Peter Sunde, le fondateur de Pirate Bay a donné un discours assez cynique au tech festival à Budapest (2017). Il a plusieurs fois clamé qu’Internet était né dans un environnement quasiment parfait et surtout libre. Depuis, la centralisation a corrompu l’anonymat et la diversité du web.
Selon lui, impossible de faire marche arrière, Internet est “fichu” comme il le confie à The Next Web : “Tout est allé de travers. C’est ça le truc, le problème c’est pas ce qui va advenir du futur, c’est ce qui se passe maintenant. On a centralisé toutes nos données et on les a donné à un type nommé Mark Zuckerberg qui est clairement le plus gros dictateur du monde étant donné qu’il n’a été élu par personne.”
Selon Sunde, le fait qu’une petite minorité de personne possède autant de données sur nous signifie qu’ils ont le pouvoir de nous contrôler, d’autant plus qu’il est impossible de leur reprendre ces informations. Pour le moment, ces informations sont souvent vendues à des entreprises dans une visée publicitaire, mais ce n’est qu’une question de temps avant que ces data ne soient cédées à des fins plus sinistres affirme Sunde. “On est super contents des voitures qui se conduisent toute seule, mais à qui appartiennent ces voitures ? Qui possèdent les informations sur les endroits où vont et ne vont pas les gens qui les utilisent ? Les entreprises sont par défaut des entités amorales.

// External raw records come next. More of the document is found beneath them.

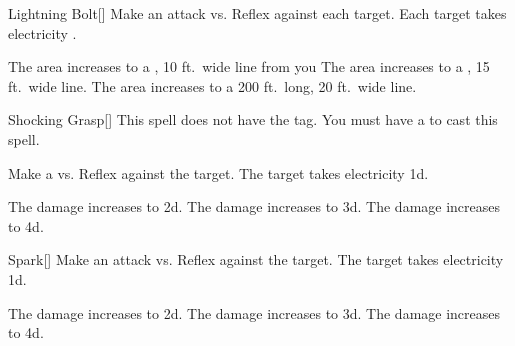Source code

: \lowercase{\hypertarget{spell:Lightning Bolt}{}}\label{spell:Lightning Bolt}
\begin{freeability}[Rank 1]{\hypertarget{spell:Lightning Bolt}{Lightning Bolt}}[]
Make an attack vs. Reflex against each target.
\hit Each target takes electricity .

\rankline
{} The area increases to a \areahuge, 10 ft.\ wide line from you
 The area increases to a \areaext, 15 ft.\ wide line.
 The area increases to a 200 ft.\ long, 20 ft.\ wide line.
\end{freeability}
\vspace{0.25em}



\lowercase{\hypertarget{spell:Shocking Grasp}{}}\label{spell:Shocking Grasp}
\begin{freeability}[Rank 1]{\hypertarget{spell:Shocking Grasp}{Shocking Grasp}}[]
This spell does not have the  tag.
You must have a  to cast this spell.

Make a  vs. Reflex against the target.
\hit The target takes electricity  \plus1d.

\rankline
{} The damage increases to  \plus2d.
 The damage increases to  \plus3d.
 The damage increases to  \plus4d.
\end{freeability}
\vspace{0.25em}



\lowercase{\hypertarget{spell:Spark}{}}\label{spell:Spark}
\begin{freeability}[Rank 1]{\hypertarget{spell:Spark}{Spark}}[]
Make an attack vs. Reflex against the target.
\hit The target takes electricity  \plus1d.

\rankline
{} The damage increases to  \plus2d.
 The damage increases to  \plus3d.
 The damage increases to  \plus4d.
\end{freeability}
\vspace{0.25em}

Elles n’ont aucune morale. Ce n’est pas un problème, c’est juste leur façon de fonctionner. Elles cherchent le profit et exclue tout le reste. Pour le moment ce n’est pas un énorme problème mais il va venir un temps où elles vont avoir besoin de grossir et d’avoir plus d’argent. Et pour cela elles n’hésiteront pas à broyer votre vie pour que vous vous consacrez à eux”
Si vous trouvez Sunde pessimiste, ce n’est pas fini : “Nous avons perdu le combat depuis longtemps. La seule chose que l’on peut faire c’est limiter le pouvoir de ces entreprises - avec l’aide du gouvernement - mais malheureusement l’UE et les USA ne semblent trouver aucun intérêt à faire ça.”
Enfin Sunde ajoute que nous avons été naïf de confier tant de choses à un Internet aux mains du capitalisme.
Que l’on soit d’accord avec lui ou pas, Peter Sunde semble avoir des idées arrêtés sur le sujet, pas sûr que Zuckerberg le prenne bien, mais ce n’est pas comme si c’était la première fois que l’on pointait du doigt Facebook, qui, il est vrai, possède énormément de données à notre sujet !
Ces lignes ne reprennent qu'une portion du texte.